▸ **WORK ORDER**: Pictures do not belong in the copy; retype the records below exactly.

▸ **DATASET ENTRIES**:
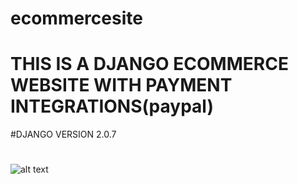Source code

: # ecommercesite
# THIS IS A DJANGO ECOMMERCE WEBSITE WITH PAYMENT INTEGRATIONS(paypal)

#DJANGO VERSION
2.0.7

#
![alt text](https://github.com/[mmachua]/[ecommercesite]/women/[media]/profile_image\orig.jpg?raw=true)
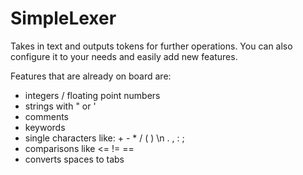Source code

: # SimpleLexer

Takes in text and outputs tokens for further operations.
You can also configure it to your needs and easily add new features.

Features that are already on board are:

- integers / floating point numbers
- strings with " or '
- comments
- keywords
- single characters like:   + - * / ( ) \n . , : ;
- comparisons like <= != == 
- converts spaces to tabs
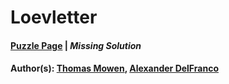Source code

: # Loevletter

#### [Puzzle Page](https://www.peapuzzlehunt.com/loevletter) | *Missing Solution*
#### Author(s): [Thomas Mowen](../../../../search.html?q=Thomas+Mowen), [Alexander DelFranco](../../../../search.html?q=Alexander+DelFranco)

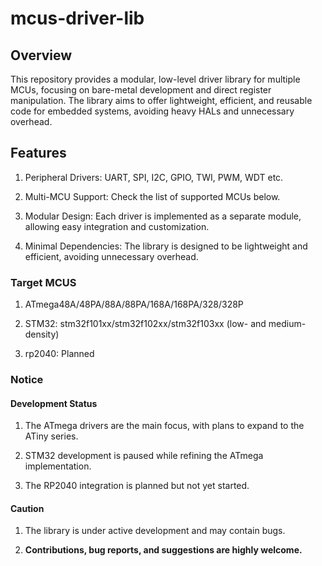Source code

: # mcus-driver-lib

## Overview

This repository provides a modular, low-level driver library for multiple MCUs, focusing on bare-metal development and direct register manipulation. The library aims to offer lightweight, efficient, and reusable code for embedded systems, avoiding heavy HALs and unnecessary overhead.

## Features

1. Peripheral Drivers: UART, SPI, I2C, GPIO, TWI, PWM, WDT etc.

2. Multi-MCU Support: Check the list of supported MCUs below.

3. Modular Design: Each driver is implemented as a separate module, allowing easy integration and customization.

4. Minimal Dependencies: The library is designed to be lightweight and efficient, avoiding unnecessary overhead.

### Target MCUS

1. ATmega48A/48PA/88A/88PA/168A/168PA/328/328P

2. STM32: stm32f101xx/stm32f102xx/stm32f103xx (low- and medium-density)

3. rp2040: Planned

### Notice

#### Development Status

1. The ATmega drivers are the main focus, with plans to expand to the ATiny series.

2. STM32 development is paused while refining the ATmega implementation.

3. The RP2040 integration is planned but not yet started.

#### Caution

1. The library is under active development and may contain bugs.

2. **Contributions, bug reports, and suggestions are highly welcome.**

▸ **SOLVED EXERCISE**:
Source code

: # ecommercesite
# THIS IS A DJANGO ECOMMERCE WEBSITE WITH PAYMENT INTEGRATIONS(paypal)

#DJANGO VERSION
2.0.7

#
![alt text](https://github.com/[mmachua]/[ecommercesite]/women/[media]/profile_image\orig.jpg?raw=true)
Source code

: # SimpleLexer

Takes in text and outputs tokens for further operations.
You can also configure it to your needs and easily add new features.

Features that are already on board are:

- integers / floating point numbers
- strings with " or '
- comments
- keywords
- single characters like:   + - * / ( ) \n . , : ;
- comparisons like <= != == 
- converts spaces to tabs
Source code

: # Loevletter

#### [Puzzle Page](https://www.peapuzzlehunt.com/loevletter) | *Missing Solution*
#### Author(s): [Thomas Mowen](../../../../search.html?q=Thomas+Mowen), [Alexander DelFranco](../../../../search.html?q=Alexander+DelFranco)

Source code

: # mcus-driver-lib

## Overview

This repository provides a modular, low-level driver library for multiple MCUs, focusing on bare-metal development and direct register manipulation. The library aims to offer lightweight, efficient, and reusable code for embedded systems, avoiding heavy HALs and unnecessary overhead.

## Features

1. Peripheral Drivers: UART, SPI, I2C, GPIO, TWI, PWM, WDT etc.

2. Multi-MCU Support: Check the list of supported MCUs below.

3. Modular Design: Each driver is implemented as a separate module, allowing easy integration and customization.

4. Minimal Dependencies: The library is designed to be lightweight and efficient, avoiding unnecessary overhead.

### Target MCUS

1. ATmega48A/48PA/88A/88PA/168A/168PA/328/328P

2. STM32: stm32f101xx/stm32f102xx/stm32f103xx (low- and medium-density)

3. rp2040: Planned

### Notice

#### Development Status

1. The ATmega drivers are the main focus, with plans to expand to the ATiny series.

2. STM32 development is paused while refining the ATmega implementation.

3. The RP2040 integration is planned but not yet started.

#### Caution

1. The library is under active development and may contain bugs.

2. **Contributions, bug reports, and suggestions are highly welcome.**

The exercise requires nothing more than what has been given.